Next in Bolivia: lithium wars?
Mitsubishi, which plans to release its own electric car soon, estimates that the demand for lithium—a critical ingredient in the batteries—will outstrip supply in less than 10 years unless new sources come on line. And those sources are in the remote southern altiplano of Bolivia. "The demand for lithium won't double but increase by five times," according to Eichi Maeyama, Mitsubishi's general manager in La Paz. "We will need more lithium sources—and 50% of the world's reserves of lithium exist in Bolivia, in the Salar de Uyuni," the forbidding Andean salt flats. He adds that without new production, the price of lithium will rise prohibitively.
Lithium is set to become a globally critical resource. GM is producing a new hybrid, the Volt; Toyota is testing its next generation of the hybrid Prius. Mercedes is testing a fully electric version of its Smart hybriu, while BMW is doing the same with its Mini. And Nissan-Renault, Mitsubishi and VW are all rushing to buy or produce enough batteries to power their future models. The best of the pure electric cars can reach ranges of more than 150 kilometers per charge; more is needed.
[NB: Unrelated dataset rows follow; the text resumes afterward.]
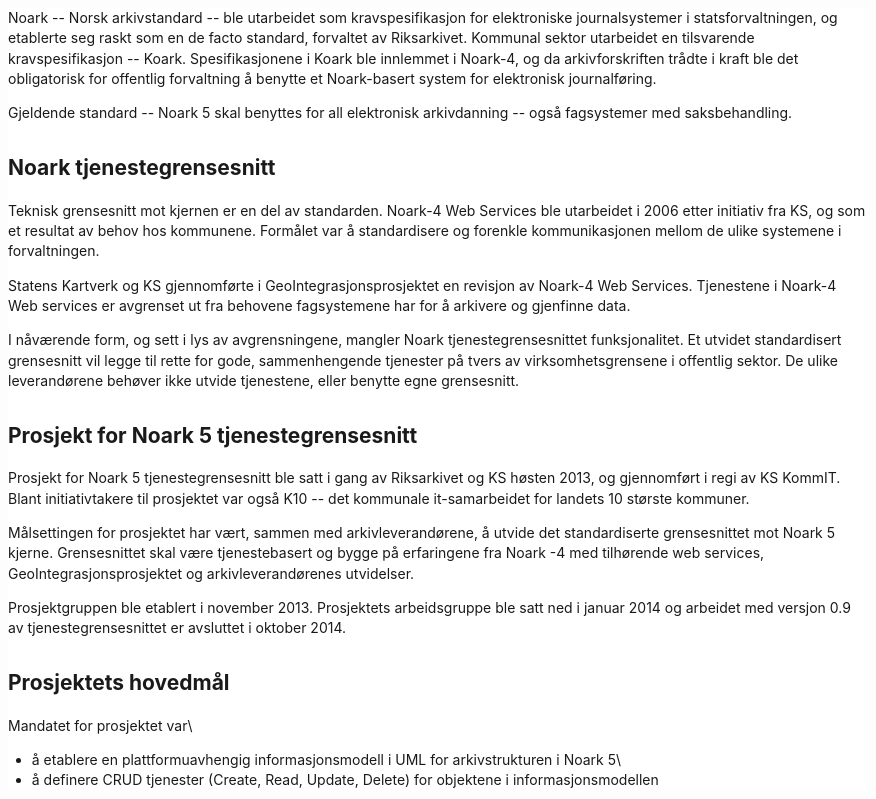  Noark -- Norsk arkivstandard -- ble utarbeidet som kravspesifikasjon
for elektroniske journalsystemer i statsforvaltningen, og etablerte seg
raskt som en de facto standard, forvaltet av Riksarkivet. Kommunal
sektor utarbeidet en tilsvarende kravspesifikasjon -- Koark.
Spesifikasjonene i Koark ble innlemmet i Noark-4, og da arkivforskriften
trådte i kraft ble det obligatorisk for offentlig forvaltning å benytte
et Noark-basert system for elektronisk journalføring.

Gjeldende standard -- Noark 5 skal benyttes for all elektronisk
arkivdanning -- også fagsystemer med saksbehandling.

Noark tjenestegrensesnitt
-------------------------

Teknisk grensesnitt mot kjernen er en del av standarden. Noark-4 Web
Services ble utarbeidet i 2006 etter initiativ fra KS, og som et
resultat av behov hos kommunene. Formålet var å standardisere og
forenkle kommunikasjonen mellom de ulike systemene i forvaltningen.

Statens Kartverk og KS gjennomførte i GeoIntegrasjonsprosjektet en
revisjon av Noark-4 Web Services. Tjenestene i Noark-4 Web services er
avgrenset ut fra behovene fagsystemene har for å arkivere og gjenfinne
data.

I nåværende form, og sett i lys av avgrensningene, mangler Noark
tjenestegrensesnittet funksjonalitet. Et utvidet standardisert
grensesnitt vil legge til rette for gode, sammenhengende tjenester på
tvers av virksomhetsgrensene i offentlig sektor. De ulike leverandørene
behøver ikke utvide tjenestene, eller benytte egne grensesnitt.

Prosjekt for Noark 5 tjenestegrensesnitt 
-----------------------------------------

Prosjekt for Noark 5 tjenestegrensesnitt ble satt i gang av Riksarkivet
og KS høsten 2013, og gjennomført i regi av KS KommIT. Blant
initiativtakere til prosjektet var også K10 -- det kommunale
it-samarbeidet for landets 10 største kommuner.

Målsettingen for prosjektet har vært, sammen med arkivleverandørene, å
utvide det standardiserte grensesnittet mot Noark 5 kjerne.
Grensesnittet skal være tjenestebasert og bygge på erfaringene fra Noark
-4 med tilhørende web services, GeoIntegrasjonsprosjektet og
arkivleverandørenes utvidelser.

Prosjektgruppen ble etablert i november 2013. Prosjektets arbeidsgruppe
ble satt ned i januar 2014 og arbeidet med versjon 0.9 av
tjenestegrensesnittet er avsluttet i oktober 2014.

Prosjektets hovedmål 
---------------------

Mandatet for prosjektet var\
- å etablere en plattformuavhengig informasjonsmodell i UML for
arkivstrukturen i Noark 5\
- å definere CRUD tjenester (Create, Read, Update, Delete) for objektene
i informasjonsmodellen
But Bolivia's socialist President Evo Morales is keen to expand state control over natural resources. His Mining Minister Luis Alberto Echazu says: "We want to send a message to the industrialized countries and their companies. We will not repeat the historical experience since the fifteenth century: raw materials exported for the industrialization of the west that has left us poor."
On the flats today, independent miners work to break up the surface salt, selling it to passing trucks for just a few dollars a load. Indigenous and poor, they are fervent supporters of the president. One "grizzled old miner" giving his name as Alfredo told the BBC: "We don't want to see foreign companies here. It would be very bad, as the government says."
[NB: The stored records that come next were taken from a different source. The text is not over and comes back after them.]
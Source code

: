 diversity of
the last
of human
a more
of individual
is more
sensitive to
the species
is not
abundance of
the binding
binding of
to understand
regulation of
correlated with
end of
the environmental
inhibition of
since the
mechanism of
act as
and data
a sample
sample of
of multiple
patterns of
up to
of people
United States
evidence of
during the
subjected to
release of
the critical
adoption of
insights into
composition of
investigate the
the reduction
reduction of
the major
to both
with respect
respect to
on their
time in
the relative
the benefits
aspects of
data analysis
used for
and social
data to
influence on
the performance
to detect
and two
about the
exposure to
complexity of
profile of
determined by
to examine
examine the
In spite of grinding poverty the Salar de Uyuni, attempts in the 1980's and '90's by foreign companies to extract lithium met with resistance. Francisco Quisbert, a veteran of these movements and now a local activist with Morales' party, said he is working with the president to hash out a new plan for a state-owned pilot plant on the flats. "We don't want international involvement," he says. "This plan has raised the hopes of the region."
To begin with, the pilot plant will produce no more than 1.2 kilotons a year. If a full-scale industrial plant is later built, it may increase to some 30 kilotons by 2012—just under a third of current world production. But most lithium now goes to small batteries for electronic goods. Car batteries are far larger and Mitsubishi estimates the world will need 500 kilotons a year just to service a niche market. For electric cars to become the norm, it could need far more.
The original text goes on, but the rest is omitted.